250 g self-raising flour
3 tsp ground ginger
200 g honey or golden syrup
125 g butter
100g preserved stem ginger, chopped
100 g dark muscovado sugar
2 tbsp molasses or treacle
2 large eggs
200 ml milk
Preheat the oven to 180C.
Grease and line a 22cm cake tin with baking paper.
Melt the honey, sugar molasses, stem ginger and butter in a pan over a low heat.
Sift the flour and ground ginger into a separate bowl.
In another bowl whisk together the eggs and the milk.
Once the sugar mixture has melted pour it into the bowl with the flour and stir together to make a smooth paste.
Add the eggs to the flour mixture and beat together, the mixture will be quite runny.
Pour mixture into prepared cake tin.
Bake for 45-50 minutes or until an inserted knife comes out clean.
Allow to cool in cake tin before removing it.
Ginger cake is always better if you can leave it a day or two before eating it, the cake becomes a lot more sticky!
Happy New Year everyone and welcome 2012. New Years morning, even before breakfast, hubby and I write a list of goals for the year ahead. Some people have New Year resolutions but i like a list! A little pedantic some think but I am a great believer of if you verbalize it and put it out there the universe will help you achieve it. Do you do anything like this at the beginning of a new year?

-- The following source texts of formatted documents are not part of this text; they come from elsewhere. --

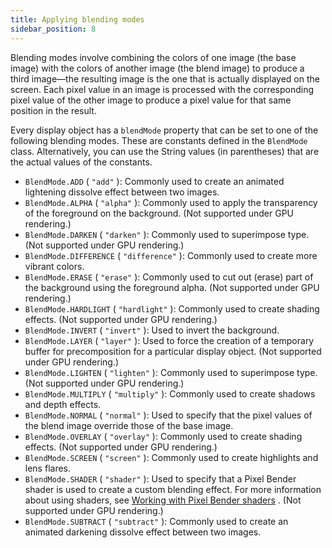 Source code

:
 ```yaml
---
title: Applying blending modes
sidebar_position: 8
---
```


Blending modes involve combining the colors of one image (the base image) with the colors of another image (the blend image) to produce a third image—the resulting image is the one that is actually displayed on the screen. Each pixel value in an image is processed with the corresponding pixel value of the other image to produce a pixel value for that same position in the result.

Every display object has a `blendMode` property that can be set to one of the following blending modes. These are constants defined in the `BlendMode` class. Alternatively, you can use the String values (in parentheses) that are the actual values of the constants.

- `BlendMode.ADD` ( `"add"` ): Commonly used to create an animated lightening dissolve effect between two images.
- `BlendMode.ALPHA` ( `"alpha"` ): Commonly used to apply the transparency of the foreground on the background. (Not supported under GPU rendering.)
- `BlendMode.DARKEN` ( `"darken"` ): Commonly used to superimpose type. (Not supported under GPU rendering.)
- `BlendMode.DIFFERENCE` ( `"difference"` ): Commonly used to create more vibrant colors.
- `BlendMode.ERASE` ( `"erase"` ): Commonly used to cut out (erase) part of the background using the foreground alpha. (Not supported under GPU rendering.)
- `BlendMode.HARDLIGHT` ( `"hardlight"` ): Commonly used to create shading effects. (Not supported under GPU rendering.)
- `BlendMode.INVERT` ( `"invert"` ): Used to invert the background.
- `BlendMode.LAYER` ( `"layer"` ): Used to force the creation of a temporary buffer for precomposition for a particular display object. (Not supported under GPU rendering.)
- `BlendMode.LIGHTEN` ( `"lighten"` ): Commonly used to superimpose type. (Not supported under GPU rendering.)
- `BlendMode.MULTIPLY` ( `"multiply"` ): Commonly used to create shadows and depth effects.
- `BlendMode.NORMAL` ( `"normal"` ): Used to specify that the pixel values of the blend image override those of the base image.
- `BlendMode.OVERLAY` ( `"overlay"` ): Commonly used to create shading effects. (Not supported under GPU rendering.)
- `BlendMode.SCREEN` ( `"screen"` ): Commonly used to create highlights and lens flares.
- `BlendMode.SHADER` ( `"shader"` ): Used to specify that a Pixel Bender shader is used to create a custom blending effect. For more information about using shaders, see [Working with Pixel Bender shaders](/docs/development/display/working-with-pixel-bender-shaders/index.md) . (Not supported under GPU rendering.)
- `BlendMode.SUBTRACT` ( `"subtract"` ): Commonly used to create an animated darkening dissolve effect between two images.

Here is my Christmas cake recipe that I rushed to make the week before Christmas. I’m glad I did, even without the maturing in booze for several months it turned out scrummy, this years twist was adding chocolate and ginger to the mix which is my favourite so far.
200g pitted chopped prunes
300g chopped figs
150g glace cherries
150g chopped crystalized ginger
200g dark chocolate (70% cacao), chopped
280g chopped almonds
1 cup brandy
1cup orange juice
250g butter, chopped
1 cup dark brown sugar
1/3 cup treacle
1 1/2 cups plain flour
1/2 cup self-raising flour
¼ cup of cocoa
1/2 tbsp ground cardamom
1/2 tbsp ground ginger
1/2 tbsp ground nutmeg
1 tbsp ground cinnamon
Extra 1/2 cup port or brandy for pouring over cake.

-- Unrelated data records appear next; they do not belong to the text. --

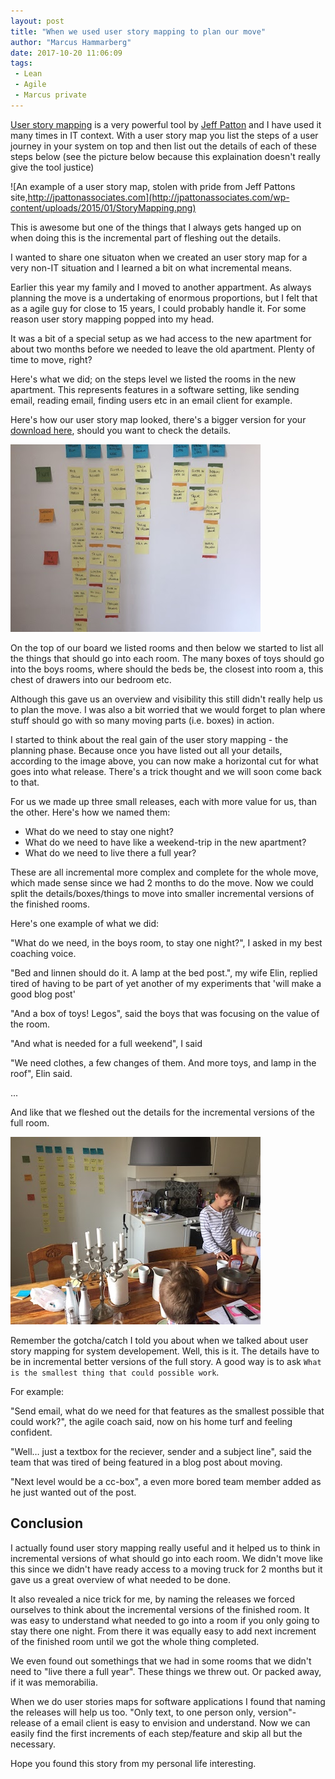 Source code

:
 ```yaml
---
layout: post
title: "When we used user story mapping to plan our move"
author: "Marcus Hammarberg"
date: 2017-10-20 11:06:09
tags:
 - Lean
 - Agile
 - Marcus private
---
```


[User story mapping](http://jpattonassociates.com/user-story-mapping/) is a very powerful tool by [Jeff Patton](http://jpattonassociates.com) and I have used it many times in IT context. With a user story map you list the steps of a user journey in your system on top and then list out the details of each of these steps below (see the picture below because this explaination doesn't really give the tool justice)

![An example of a user story map, stolen with pride from Jeff Pattons site,http://jpattonassociates.com](http://jpattonassociates.com/wp-content/uploads/2015/01/StoryMapping.png)

This is awesome but one of the things that I always gets hanged up on when doing this is the incremental part of fleshing out the details. 

I wanted to share one situaton when we created an user story map for a very non-IT situation and I learned a bit on what incremental means. 

<a name='more'></a>

Earlier this year my family and I moved to another appartment. As always planning the move is a undertaking of enormous proportions, but I felt that as a agile guy for close to 15 years, I could probably handle it. For some reason user story mapping popped into my head. 

It was a bit of a special setup as we had access to the new apartment for about two months before we needed to leave the old apartment. Plenty of time to move, right?  

Here's what we did; on the steps level we listed the rooms in the new apartment. This represents features in a software setting, like sending email, reading email, finding users etc in an email client for example. 

Here's how our user story map looked, there's a bigger version for your [download here](/img/IMG_3330.jpg), should you want to check the details.

![Our user story map](/img/IMG_3330_small.jpg)

On the top of our board we listed rooms and then below we started to list all the things that should go into each room. The many boxes of toys should go into the boys rooms, where should the beds be, the closest into room a, this chest of drawers into our bedroom etc. 



Although this gave us an overview and visibility this still didn't really help us to plan the move. I was also a bit worried that we would forget to plan where stuff should go with so many moving parts (i.e. boxes) in action. 

I started to think about the real gain of the user story mapping - the planning phase. Because once you have listed out all your details, according to the image above, you can now make a horizontal cut for what goes into what release. There's a trick thought and we will soon come back to that. 

For us we made up three small releases, each with more value for us, than the other. Here's how we named them:

* What do we need to stay one night?
* What do we need to have like a weekend-trip in the new apartment?
* What do we need to live there a full year? 

These are all incremental more complex and complete for the whole move, which made sense since we had 2 months to do the move. Now we could split the details/boxes/things to move into smaller incremental versions of the finished rooms. 

Here's one example of what we did:

"What do we need, in the boys room, to stay one night?", I asked in my best coaching voice.

"Bed and linnen should do it. A lamp at the bed post.", my wife Elin, replied tired of having to be part of yet another of my experiments that 'will make a good blog post'

"And a box of toys! Legos", said the boys that was focusing on the value of the room.

"And what is needed for a full weekend", I said

"We need clothes, a few changes of them. And more toys, and lamp in the roof", Elin said. 

...

And like that we fleshed out the details for the incremental versions of the full room. 

![User story mapping in action - family moving style](/img/IMG_3326.jpg)



Remember the gotcha/catch I told you about when we talked about user story mapping for system developement. Well, this is it. The details have to be in incremental better versions of the full story. A good way is to ask `What is the smallest thing that could possible work`. 

For example:

"Send email, what do we need for that features as the smallest possible that could work?", the agile coach said, now on his home turf and feeling confident.

"Well… just a textbox for the reciever, sender and a subject line", said the team that was tired of being featured in a blog post about moving. 

"Next level would be a cc-box", a even more bored team member added as he just wanted out of the post. 

## Conclusion

I actually found user story mapping really useful and it helped us to think in incremental versions of what should go into each room. We didn't move like this since we didn't have ready access to a moving truck for 2 months but it gave us a great overview of what needed to be done. 

It also revealed a nice trick for me, by naming the releases we forced ourselves to think about the incremental versions of the finished room. It was easy to understand what needed to go into a room if you only going to stay there one night. From there it was equally easy to add next increment of the finished room until we got the whole thing completed. 

We even found out somethings that we had in some rooms that we didn't need to "live there a full year". These things we threw out. Or packed away, if it was memorabilia. 



When we do user stories maps for software applications I found that naming the releases will help us too. "Only text, to one person only, version"-release of a email client is easy to envision and understand. Now we can easily find the first increments of each step/feature and skip all but the necessary. 

Hope you found this story from my personal life interesting.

Soak all fruit, orange juice and brandy in a bowl for several hours (or overnight) until all liquid is absorbed, stirring occasionally.
Preheat oven on bake to 150C (do not use fan bake as this will dry the cake out). Line the sides and base of a deep 23cm-round tin with two layers of baking paper (help prevent drying out), bringing it 5cm above the rim of the tin.
In a bowl combine the flour, spices, cocoa, chopped chocolate and chopped nuts.
In another bowl, beat butter and sugar together until is pale yellow light and creamy. Then beat in the treacle.
Add the eggs one at a time, beating well after each addition.
Add the fruit to the creamed mixture and mix together.
Add the dry ingredients to the mixture. Stir with a metal spoon until just combined but do not over mix.
Spoon a layer of mixture across the base of the tin and gently spread so the lining doesn’t move. Spoon and spread the rest of the mixture into the tin.
Place a piece of greaseproof paper over the top to help prevent the cake from drying out.
Wrap brown paper around the tin and tie with string. My Nan always did this to prevent it from drying out and I have done it ever since.
Bake for 2-2.5 hours or until a skewer comes out clean when inserted in the centre. Check at two hours and then every 15 minutes.
Once cake is cold pour over port and wrap in clingfilm/gladwrap and place in a tin and store in a dry place.
You can substitute any of the fruit as long as you keep the quantities the same. I use prunes & figs since they produce a more moist cake.